Alvast sorry voor de lengte. 5 dagen London beschrijf je
niet in 1 kantje en waarschijnlijk ook niet in 2.
London baby. Wat een stad. Ik was er, 5 dagen lang met
een maatje. Team en naamgenoot Kees was mee. Of eigenlijk was ik met hem mee,
aangezien hij in London mensen kende waarbij we konden slapen,
absofuckinglutely for free. Dat was Dale en we mochten bij haar in huis slapen.
Op een luchtbedje in de huiskamer, maar als je geen 3 sterrenprijs betaalt, dan
is de verwachting ook geen 3 sterren. Wel het beste hotel in town. Service with
a smile, een goeie barbecue op donderdagavond en twee keer een dijk van een
ontbijt.

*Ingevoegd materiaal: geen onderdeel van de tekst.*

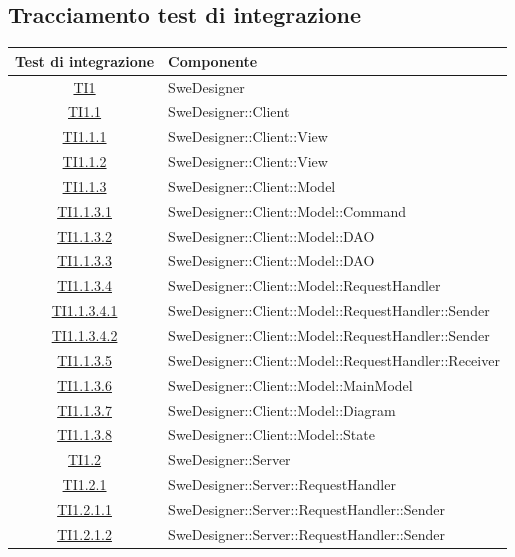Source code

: \documentclass[../PianoDiQualifica.tex]{subfiles}
\begin{document}
	\subsection{Tracciamento test di integrazione}
	\normalsize
	\begin{longtable}{|c|l|}
		\hline
		\textbf{Test di integrazione} & \textbf{Componente}\\
		\hline
		\endhead
		\hyperlink{TI1}{TI1} & SweDesigner \\
		\hline
		\hyperlink{TI1.1}{TI1.1} & SweDesigner::Client \\
		\hline
		\hyperlink{TI1.1.1}{TI1.1.1} & SweDesigner::Client::View \\
		\hline
		\hyperlink{TI1.1.2}{TI1.1.2} & SweDesigner::Client::View \\
		\hline
		\hyperlink{TI1.1.3}{TI1.1.3} & SweDesigner::Client::Model \\
		\hline
		\hyperlink{TI1.1.3.1}{TI1.1.3.1} & SweDesigner::Client::Model::Command \\
		\hline
		\hyperlink{TI1.1.3.2}{TI1.1.3.2} & SweDesigner::Client::Model::DAO \\
		\hline
		\hyperlink{TI1.1.3.3}{TI1.1.3.3} & SweDesigner::Client::Model::DAO \\
		\hline
		\hyperlink{TI1.1.3.4}{TI1.1.3.4} & SweDesigner::Client::Model::RequestHandler \\
		\hline
		\hyperlink{TI1.1.3.4.1}{TI1.1.3.4.1} & SweDesigner::Client::Model::RequestHandler::Sender \\
		\hline
		\hyperlink{TI1.1.3.4.2}{TI1.1.3.4.2} & SweDesigner::Client::Model::RequestHandler::Sender \\
		\hline
		\hyperlink{TI1.1.3.5}{TI1.1.3.5} & SweDesigner::Client::Model::RequestHandler::Receiver \\
		\hline
		\hyperlink{TI1.1.3.6}{TI1.1.3.6} & SweDesigner::Client::Model::MainModel \\
		\hline
		\hyperlink{TI1.1.3.7}{TI1.1.3.7} & SweDesigner::Client::Model::Diagram \\
		\hline
		\hyperlink{TI1.1.3.8}{TI1.1.3.8} & SweDesigner::Client::Model::State \\
		\hline
		\hyperlink{TI1.2}{TI1.2} & SweDesigner::Server \\
		\hline
		\hyperlink{TI1.2.1}{TI1.2.1} & SweDesigner::Server::RequestHandler \\
		\hline
		\hyperlink{TI1.2.1.1}{TI1.2.1.1} & SweDesigner::Server::RequestHandler::Sender \\
		\hline
		\hyperlink{TI1.2.1.2}{TI1.2.1.2} & SweDesigner::Server::RequestHandler::Sender \\

\end{longtable}
\end{document}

Ik heb daar in huis zoveel worst op, dat je zou denken dat ie m’n lijf
uit is gegroeid.
London, de miljoenenstad net zo groot als de provincie
Utrecht met 11 miljoen inwoners. Vooraf maak je plannen waar je heen wilt.
Wembley Stadium stond bij mij op nummer 1, kort daarop gevolgd door het stadion
van Tottenham Hotspur met de idyllische naam White Heart Lane. Verder had ik
weinig wensen. Beiden zijn er echter niet van gekomen, mede dankzij goede
argumenten van Kees. Voor een tour ben je al gauw een pondje of 18 kwijt en dan
tref je een leeg stadion aan. En aangezien wij beiden wel van sfeer in een
voetbalstadion houden, hebben we besloten om het niet te doen. En ik besloot
om, ooit, nog eens terug te gaan naar London voor een wedstrijdje van de Spurs
op White Heart Lane.
Maar goed, wat blijft er over? Te veel om over na te
denken, want wat is dat London godsgruwelijk groot. Niet te filmen. Ik vond de
overstap van Nieuwaal naar Amsterdam bijna 8 jaar geleden al inmens, kun je
nagaan wat London voor impact heeft achter gelaten. Massive, zoals ze daar zo
mooi kunnen zeggen. We hebben veel gezien. Big Ben, Westminister Abbey, het
Parlement gebouw, London Eye (zonder erin te gaan, die rij was bijna net zo
groot als de stad zelf), London Bridge, Piccadilly Circus. En natuurlijk Bobby’s,
rode dubbeldekkers en linksrijdend verkeer.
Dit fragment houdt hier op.